Freelance writers get paid nothing unless they produce. And even when they produce, their pay is determined by the quality of their work.
Question: What would happen if you were paid on this basis?
Test 2: The Importance of Frugality. The typical employee usually looks upon office supplies (pencils, paper, staples, paper clips, file folders) as being “free” for his or her use. Also consider equipment. If a computer or copier breaks down in the office, the typical employee thinks: No sweat: Call the service person.
A self-employed freelancer has to pay for supplies, as well as all repairs.
Question: What can we do to reduce the number of supplies we use?
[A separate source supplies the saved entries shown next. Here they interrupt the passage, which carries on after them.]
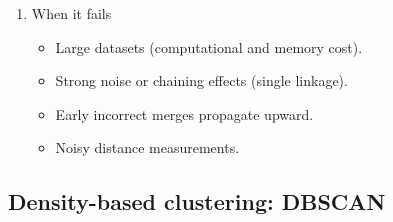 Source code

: \documentclass{article}
\begin{document}
\begin{enumerate}
\item When it fails
\begin{itemize}
\item Large datasets (computational and memory cost).
\item Strong noise or chaining effects (single linkage).
\item Early incorrect merges propagate upward.
\item Noisy distance measurements.
\end{itemize}

\end{enumerate}

\subsection*{Density-based clustering: DBSCAN}
\end{document}
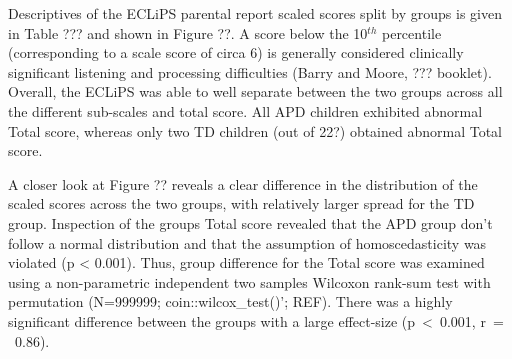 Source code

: \documentclass[a4paper, twoside]{templates/ociamthesis}
\begin{document}
Descriptives of the ECLiPS parental report scaled scores split by groups is given in Table ??? and shown in Figure ??. A score below the 10\(^{th}\) percentile (corresponding to a scale score of circa 6) is generally considered clinically significant listening and processing difficulties (Barry and Moore, ??? booklet). Overall, the ECLiPS was able to well separate between the two groups across all the different sub-scales and total score. All APD children exhibited abnormal Total score, whereas only two TD children (out of 22?) obtained abnormal Total score.

A closer look at Figure ?? reveals a clear difference in the distribution of the scaled scores across the two groups, with relatively larger spread for the TD group. Inspection of the groups Total score revealed that the APD group don't follow a normal distribution and that the assumption of homoscedasticity was violated (p \textless{} 0.001). Thus, group difference for the Total score was examined using a non-parametric independent two samples Wilcoxon rank-sum test with permutation (N=999999; coin::wilcox\_test()'; REF). There was a highly significant difference between the groups with a large effect-size (p~\textless~0.001, r~= ~0.86).
\end{document}
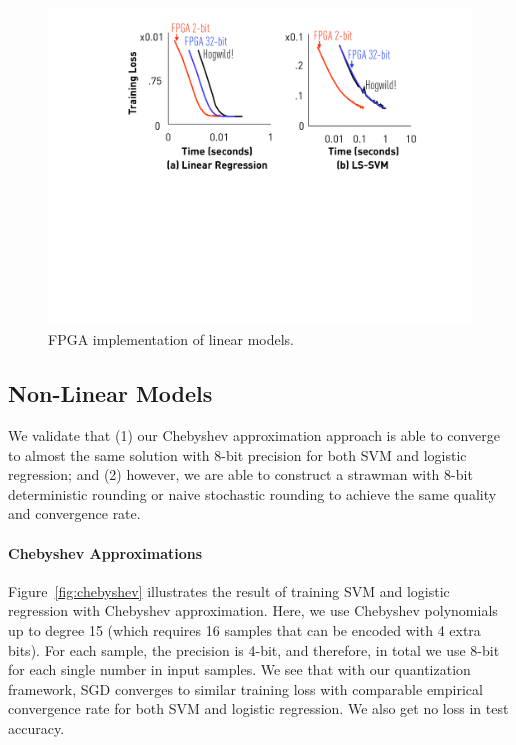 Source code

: \documentclass{article}
\begin{document}
\begin{figure}[t]
\centering
\includegraphics[width=0.7\columnwidth]{final-experiments/linear-fpga} 
\vspace{-1em}
\caption{FPGA implementation of linear models.}
\label{fig:speedup}
\end{figure}

\vspace{-1em}
\subsection{Non-Linear Models}
\vspace{-0.5em}

We validate that (1) our Chebyshev 
approximation approach is able to
converge to almost the same solution 
with 8-bit precision for both SVM
and logistic regression;
and (2) however, we are able to construct
a strawman with 8-bit deterministic 
rounding or naive stochastic rounding
to achieve the same quality and convergence 
rate.

\vspace{-0.5em}
\paragraph{Chebyshev Approximations}

Figure~\ref{fig:chebyshev} illustrates
the result of training SVM
and logistic regression 
with Chebyshev approximation. Here,
we use Chebyshev polynomials up to
degree 15 (which requires 16 samples
that can be encoded with 4 extra 
bits). For each sample, the precision
is 4-bit, and therefore, in total
we use 8-bit for each single number
in input samples. We see that 
with our quantization framework,
SGD converges to similar training loss 
with comparable empirical convergence 
rate for both SVM and logistic regression.
We also get no loss in test accuracy.
\end{document}
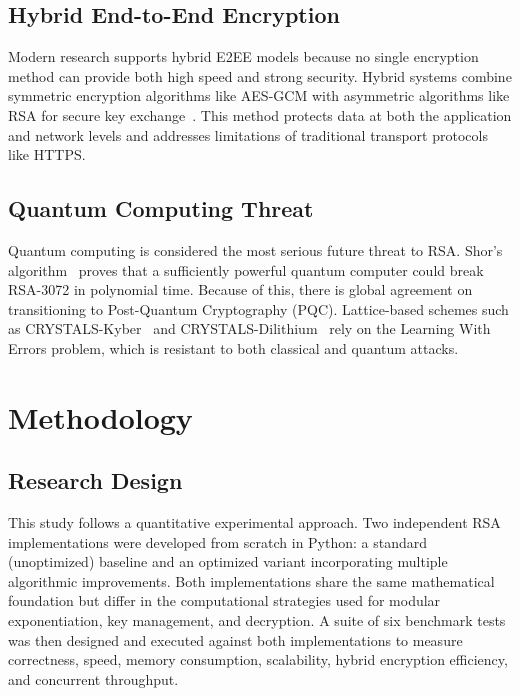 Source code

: \documentclass[journal]{IEEEtran}
\begin{document}
\subsection{Hybrid End-to-End Encryption}

Modern research supports hybrid E2EE models because no single encryption method can provide both high speed and strong security. Hybrid systems combine symmetric encryption algorithms like AES-GCM with asymmetric algorithms like RSA for secure key exchange~\cite{menezes2001}. This method protects data at both the application and network levels and addresses limitations of traditional transport protocols like HTTPS.

\subsection{Quantum Computing Threat}

Quantum computing is considered the most serious future threat to RSA. Shor's algorithm~\cite{shor1997} proves that a sufficiently powerful quantum computer could break RSA-3072 in polynomial time. Because of this, there is global agreement on transitioning to Post-Quantum Cryptography (PQC). Lattice-based schemes such as CRYSTALS-Kyber~\cite{kyber2023} and CRYSTALS-Dilithium~\cite{dilithium2022} rely on the Learning With Errors problem, which is resistant to both classical and quantum attacks.


\section{Methodology}
\label{sec:methodology}

\subsection{Research Design}

This study follows a quantitative experimental approach. Two independent RSA implementations were developed from scratch in Python: a standard (unoptimized) baseline and an optimized variant incorporating multiple algorithmic improvements. Both implementations share the same mathematical foundation but differ in the computational strategies used for modular exponentiation, key management, and decryption. A suite of six benchmark tests was then designed and executed against both implementations to measure correctness, speed, memory consumption, scalability, hybrid encryption efficiency, and concurrent throughput.
\end{document}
And what can we do to decrease the number of service calls we make on equipment?
Test 3: The Art of Innovation. Typical employees can go about routine job tasks or projects without needing to come up with any new, special ideas to keep their jobs.
Freelancers have to hustle and innovate all the time. In order to make money, they have to make sure they are at the right place at the right time with the right attitude and the right product.
Question: What can we do in our workplace to hustle and innovate more?
Test 4: Compulsory Customer Service and Public Relations Skills. Some employees give the brush-off to customers who are annoying. Let’s face it, certain employees in some businesses annoy some customers.
A freelancer can’t afford to turn business away, or force it away. Self-employed people learn that when they work hard to get along with each other, they produce more.
Question: Do we have the compulsory customer service and public relations skills that freelancers must have? If not, what can we do about it?
Test 5: Living with Disappointment. A freelancer has to learn to accept and rebound from rejection and disappointment. The hurt is not shared or absorbed by others in the workplace because there are no others. Quick recovery means more production.
In contrast, in many workplaces, time is wasted after disappointments because employees dwell on them. Group complaining can quickly sour an environment.
Question: What can we do in our workplace to help each other bounce back quickly from disappointment — and not mope — losing valuable production time?
Share these tests and questions with your employees. Use a discussion of this test to identify ways that your employees can model the productive behaviors of self-employed people.